When her kindly peace call remained without echo, she poured her moral indignation into a letter. ‘I am beside myself,’ she wrote. I could hear the hollow voice and the accusatory emphasis on the two last words, with a stage pause left between them. What, they don’t respond, the fools, she said to herself disbelievingly, they knock back the hand of friendship? Has anyone ever known the like, to run to their own destruction?

She won’t allow herself to be accused of not having done what was humanly possible to avert the catastrophe from Bettina and me. In this spirit she writes a second letter to me, one of her masterly, Tartuffian, technical-ethical epistles. I don’t reply, even though the bearer is standing by waiting. She instructs Dr Storch to clarify me as to the legal position. I throw his letter in the waste-paper basket. Immediately afterwards she has a falling-out with the ex-cherub, for reasons I can’t divulge, and forms a new compact with one Dr Kranich, who also assails me with a lengthy screed, in which the tax matter and the divorce are cannily entwined. Dr Kranich is a onetime Socialist, as she has me informed by one of her agents, and she hopes his — albeit no longer current — political views will commend him to me. I don’t reply.

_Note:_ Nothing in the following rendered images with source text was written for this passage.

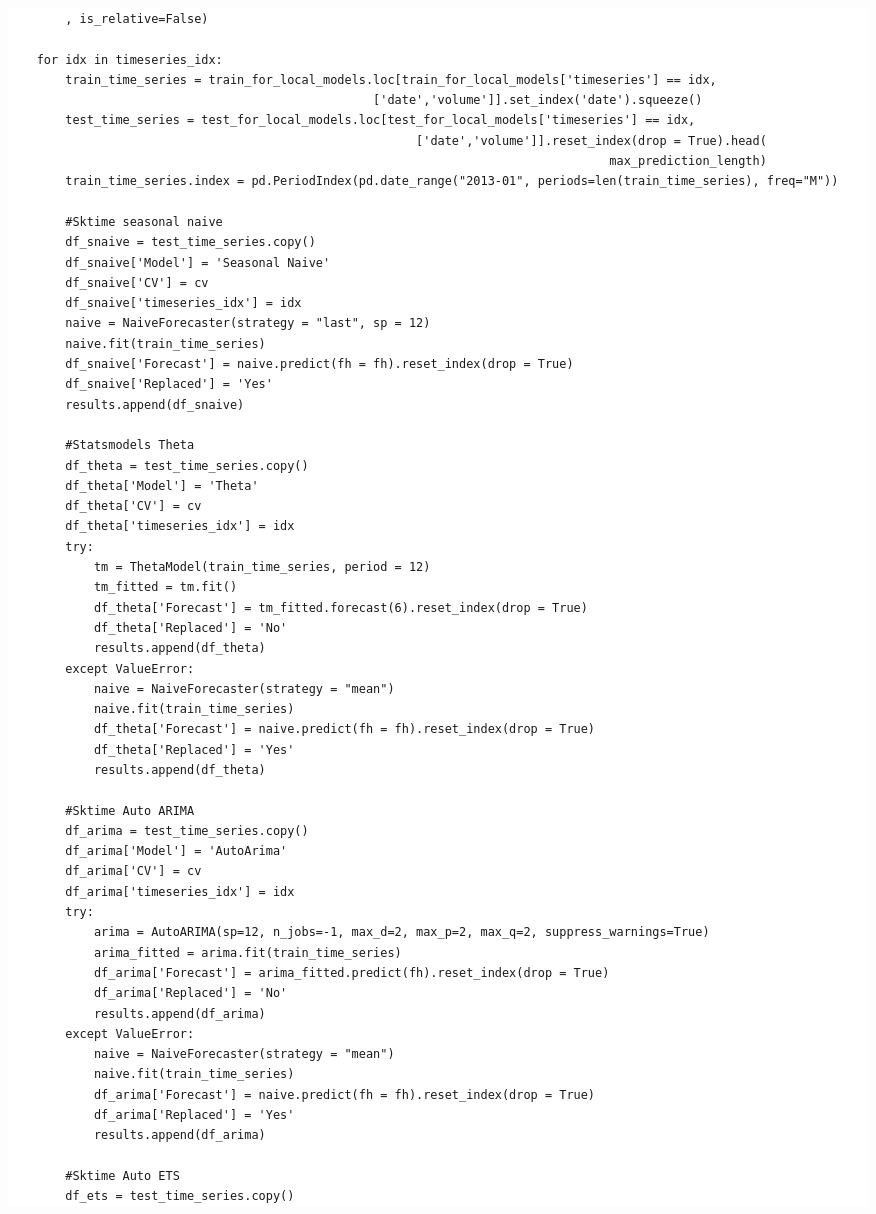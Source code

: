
 ```{code-cell} ipython3
        , is_relative=False)

    for idx in timeseries_idx: 
        train_time_series = train_for_local_models.loc[train_for_local_models['timeseries'] == idx, 
                                                   ['date','volume']].set_index('date').squeeze()
        test_time_series = test_for_local_models.loc[test_for_local_models['timeseries'] == idx,
                                                         ['date','volume']].reset_index(drop = True).head(
                                                                                    max_prediction_length)
        train_time_series.index = pd.PeriodIndex(pd.date_range("2013-01", periods=len(train_time_series), freq="M"))
        
        #Sktime seasonal naive
        df_snaive = test_time_series.copy()
        df_snaive['Model'] = 'Seasonal Naive'
        df_snaive['CV'] = cv
        df_snaive['timeseries_idx'] = idx
        naive = NaiveForecaster(strategy = "last", sp = 12)
        naive.fit(train_time_series)
        df_snaive['Forecast'] = naive.predict(fh = fh).reset_index(drop = True)
        df_snaive['Replaced'] = 'Yes'
        results.append(df_snaive)
            
        #Statsmodels Theta
        df_theta = test_time_series.copy()
        df_theta['Model'] = 'Theta'
        df_theta['CV'] = cv
        df_theta['timeseries_idx'] = idx
        try:
            tm = ThetaModel(train_time_series, period = 12)
            tm_fitted = tm.fit()
            df_theta['Forecast'] = tm_fitted.forecast(6).reset_index(drop = True)
            df_theta['Replaced'] = 'No'
            results.append(df_theta)
        except ValueError:
            naive = NaiveForecaster(strategy = "mean")
            naive.fit(train_time_series)
            df_theta['Forecast'] = naive.predict(fh = fh).reset_index(drop = True)
            df_theta['Replaced'] = 'Yes'
            results.append(df_theta)

        #Sktime Auto ARIMA
        df_arima = test_time_series.copy()
        df_arima['Model'] = 'AutoArima'
        df_arima['CV'] = cv
        df_arima['timeseries_idx'] = idx
        try:
            arima = AutoARIMA(sp=12, n_jobs=-1, max_d=2, max_p=2, max_q=2, suppress_warnings=True)
            arima_fitted = arima.fit(train_time_series)
            df_arima['Forecast'] = arima_fitted.predict(fh).reset_index(drop = True)
            df_arima['Replaced'] = 'No'
            results.append(df_arima)
        except ValueError:    
            naive = NaiveForecaster(strategy = "mean")
            naive.fit(train_time_series)
            df_arima['Forecast'] = naive.predict(fh = fh).reset_index(drop = True)
            df_arima['Replaced'] = 'Yes'
            results.append(df_arima)
        
        #Sktime Auto ETS
        df_ets = test_time_series.copy()
```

She goes to the sanatorium. She is not admitted. She yells at the porter, she insults the nurse, she complains to the director. Still she is not admitted. Now she really thinks she has done everything to save me from disaster. A seventh lawyer, Dr Schwalbe (no one can tell me why yet another one), communicates to Hornschuch about the impending test of the validity of the divorce. Hornschuch’s apparent sangfroid excites Ganna’s fury. She senses some peril must lie behind it, the man is an obstacle, she needs to get him out of the way first. She composes a twenty-three-page foolscap screed against him and has it delivered to the Bar association. She accuses him of dereliction of duty and of acting without instruction; to force her to agree to the divorce, he had without my orders and without my knowledge determined that her allowance be stopped. Blackmail again, hallo, hallo, is anyone home? Blackmail, are you there? No, I’m here. Hornschuch is compelled to take her to court for defamation. I am asked to appear as a witness, and of course I can’t avoid saying the accusations were frivolous and baseless. My appearance impresses the judge; I get a little carried away with myself; I paint a picture of the unending persecution I suffer at the hands of the woman; basically I make myself into a sort of knight of the sorrowful countenance. Ganna is sentenced to a hefty fine, that’s it. Since she doesn’t have a penny that doesn’t come from me, that doesn’t come from my work, it means that I now have a fine to pay as well. Once sentence has been passed, Ganna comes up to me, pulls a pear out of her handbag and whispers dramatically: ‘An Alexander pear … your favourite …’ What was it the last time? ‘I’m giving you a divorce for your birthday …’ Always the same breathy pathos in the intervals of delusion.